Шрифт:
Наконец, жнец тоже оказался на борту, и я, растиравшая плечи, с ненавистью на него посмотрела. Длинная чёлка намокла и прилипла ко лбу, впрочем, так и не открыв миру глаза жнеца, а почти чёрные от воды волосы сейчас казались не серебряными, а платиновыми. Он ухмылялся, глядя на меня подслеповатыми глазами, а я продолжала спасать свои мышцы, потирая предплечья и пытаясь согнуть полностью онемевшие пальцы ног, которые уже абсолютно не чувствовала.
— Одеяла, — подал голос офицер, и нам выдали по простенькому серому покрывалу, в которые было замотано большинство сидевших здесь женщин. Видимо, только особо пафосные дамы из первого класса отказались, решив шубы «старым тряпьём» не портить…
— Спасибо вам, — прохрипела я наконец, а моряк ответил:
— Это наш долг, сделали, что могли…
Крик души, да? Что ж тогда вы лодки загружали меньше чем наполовину? Что ж тогда заперли третий класс, как какие-то отбросы, словно они не заслуживали жить? Там были дети, старики, женщины… А вы их всех обрекли на смерть ради первого класса. Потому что богатые старые стервы, отжившие своё лет эдак двадцать назад, не хотят запачкать шубки об тряпьё детей, у которых впереди вся жизнь. Вы убили их ради комфорта мразей, ценящих только свои миллионы. Зато душа кричит, да? Чувство вины грызёт? А слабо, как в древней Японии, вспороть брюхо в знак раскаяния? Слабо сделать сеппуку, чтобы очиститься от греха, а? Слабо.
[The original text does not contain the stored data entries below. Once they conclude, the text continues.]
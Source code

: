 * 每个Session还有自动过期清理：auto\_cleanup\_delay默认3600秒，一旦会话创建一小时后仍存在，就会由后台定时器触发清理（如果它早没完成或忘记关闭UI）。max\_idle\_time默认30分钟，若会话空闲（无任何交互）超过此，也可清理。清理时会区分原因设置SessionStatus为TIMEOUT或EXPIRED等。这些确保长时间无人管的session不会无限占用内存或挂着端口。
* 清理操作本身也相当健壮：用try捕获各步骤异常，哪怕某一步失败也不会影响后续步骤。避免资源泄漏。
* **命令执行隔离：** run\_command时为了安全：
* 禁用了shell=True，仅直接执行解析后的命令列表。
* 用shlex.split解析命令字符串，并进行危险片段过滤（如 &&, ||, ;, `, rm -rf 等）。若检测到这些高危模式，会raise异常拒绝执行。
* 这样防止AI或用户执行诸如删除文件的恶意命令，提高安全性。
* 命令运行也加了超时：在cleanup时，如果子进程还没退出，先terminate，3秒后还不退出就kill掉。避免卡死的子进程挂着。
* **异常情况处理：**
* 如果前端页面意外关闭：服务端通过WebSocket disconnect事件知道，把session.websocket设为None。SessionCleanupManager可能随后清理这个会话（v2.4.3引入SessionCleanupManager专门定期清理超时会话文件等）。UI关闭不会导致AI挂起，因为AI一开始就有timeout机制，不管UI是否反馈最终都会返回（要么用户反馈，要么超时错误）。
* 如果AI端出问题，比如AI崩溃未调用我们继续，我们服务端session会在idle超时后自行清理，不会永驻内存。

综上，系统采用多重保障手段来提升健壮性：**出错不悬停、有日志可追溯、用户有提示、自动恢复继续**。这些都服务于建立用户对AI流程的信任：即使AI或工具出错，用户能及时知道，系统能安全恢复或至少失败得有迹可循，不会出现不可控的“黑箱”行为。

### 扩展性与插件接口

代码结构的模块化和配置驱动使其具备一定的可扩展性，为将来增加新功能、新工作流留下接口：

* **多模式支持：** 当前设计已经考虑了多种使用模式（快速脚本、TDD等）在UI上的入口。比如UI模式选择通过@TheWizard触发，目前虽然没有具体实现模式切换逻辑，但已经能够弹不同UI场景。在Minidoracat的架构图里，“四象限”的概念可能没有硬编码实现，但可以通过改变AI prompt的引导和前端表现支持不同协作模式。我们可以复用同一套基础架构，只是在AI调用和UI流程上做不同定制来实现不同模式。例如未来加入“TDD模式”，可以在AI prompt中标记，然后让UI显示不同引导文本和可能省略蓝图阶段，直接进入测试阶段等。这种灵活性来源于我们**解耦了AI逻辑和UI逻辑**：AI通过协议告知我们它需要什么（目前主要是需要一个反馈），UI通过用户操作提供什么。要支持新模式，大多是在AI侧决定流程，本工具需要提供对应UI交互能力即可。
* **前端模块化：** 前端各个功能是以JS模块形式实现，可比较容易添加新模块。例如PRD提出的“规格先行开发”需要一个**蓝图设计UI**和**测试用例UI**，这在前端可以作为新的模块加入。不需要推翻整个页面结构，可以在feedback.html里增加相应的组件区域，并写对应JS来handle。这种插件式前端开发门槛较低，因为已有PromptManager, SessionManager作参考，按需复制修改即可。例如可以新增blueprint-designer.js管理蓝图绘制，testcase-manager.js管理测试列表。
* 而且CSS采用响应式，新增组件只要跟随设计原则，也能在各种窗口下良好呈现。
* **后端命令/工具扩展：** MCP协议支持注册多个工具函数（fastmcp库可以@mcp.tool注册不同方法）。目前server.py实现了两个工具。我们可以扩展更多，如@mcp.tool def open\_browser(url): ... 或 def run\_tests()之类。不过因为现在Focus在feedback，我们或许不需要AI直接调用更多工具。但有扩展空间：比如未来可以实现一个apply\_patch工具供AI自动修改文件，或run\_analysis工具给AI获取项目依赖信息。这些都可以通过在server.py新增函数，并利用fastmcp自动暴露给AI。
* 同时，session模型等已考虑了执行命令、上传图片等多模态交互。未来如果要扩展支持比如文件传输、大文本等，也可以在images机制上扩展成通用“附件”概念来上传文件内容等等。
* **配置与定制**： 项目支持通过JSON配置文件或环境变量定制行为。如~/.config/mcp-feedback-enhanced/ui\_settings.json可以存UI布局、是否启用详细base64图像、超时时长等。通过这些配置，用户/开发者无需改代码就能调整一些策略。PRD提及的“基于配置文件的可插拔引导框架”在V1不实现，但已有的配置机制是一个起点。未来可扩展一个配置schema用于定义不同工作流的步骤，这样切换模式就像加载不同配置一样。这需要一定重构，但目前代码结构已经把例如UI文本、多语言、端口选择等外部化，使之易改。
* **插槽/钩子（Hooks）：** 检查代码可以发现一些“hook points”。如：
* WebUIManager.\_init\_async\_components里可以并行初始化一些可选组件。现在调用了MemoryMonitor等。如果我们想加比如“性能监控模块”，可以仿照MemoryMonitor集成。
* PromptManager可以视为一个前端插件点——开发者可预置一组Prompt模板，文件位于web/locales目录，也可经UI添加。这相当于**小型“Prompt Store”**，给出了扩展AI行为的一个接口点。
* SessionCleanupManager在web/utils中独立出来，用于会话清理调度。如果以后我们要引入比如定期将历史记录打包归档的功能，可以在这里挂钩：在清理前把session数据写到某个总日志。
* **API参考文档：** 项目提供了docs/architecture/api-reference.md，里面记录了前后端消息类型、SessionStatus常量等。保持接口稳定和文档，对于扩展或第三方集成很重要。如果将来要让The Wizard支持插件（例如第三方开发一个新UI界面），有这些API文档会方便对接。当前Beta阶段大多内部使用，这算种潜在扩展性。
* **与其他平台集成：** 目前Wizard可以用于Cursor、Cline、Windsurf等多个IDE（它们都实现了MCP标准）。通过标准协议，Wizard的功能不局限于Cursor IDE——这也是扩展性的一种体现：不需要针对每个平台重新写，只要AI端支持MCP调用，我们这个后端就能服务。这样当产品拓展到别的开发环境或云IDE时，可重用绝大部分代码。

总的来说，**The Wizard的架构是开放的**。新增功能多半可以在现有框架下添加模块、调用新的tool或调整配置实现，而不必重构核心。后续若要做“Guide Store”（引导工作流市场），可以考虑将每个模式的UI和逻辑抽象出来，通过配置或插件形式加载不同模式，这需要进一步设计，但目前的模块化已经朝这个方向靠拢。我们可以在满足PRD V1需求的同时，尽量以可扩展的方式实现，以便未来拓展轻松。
Потому что все хотят жить. Как хотела жить та девочка и все те, кому не дали шанса спастись.
А впрочем, я слишком категорична. Приказы отдавали капитан и старший помощник. Матросы и офицеры их выполняли. Разве что лодки они заполняли так погано благодаря старшим офицерам, а в остальном они виноваты лишь в том, что не подняли бунт. Но во время катастрофы главное — это организованность ответственных лиц, которые обязаны остановить панику. Потому они были правы, подчинившись капитану и не создавая лишних междоусобиц. Только вот мёртвым от этого не легче.
Лодка медленно, но верно отдалялась от «Титаника». Я куталась в одеяло и смотрела себе под ноги. Поднять взгляд на корабль сил уже не было. Слишком больно было смотреть на то, как умирают сотни людей, пусть и давно не существующих, ведь в памяти услужливо вспыхивали картины прошлого, которые я старалась забыть.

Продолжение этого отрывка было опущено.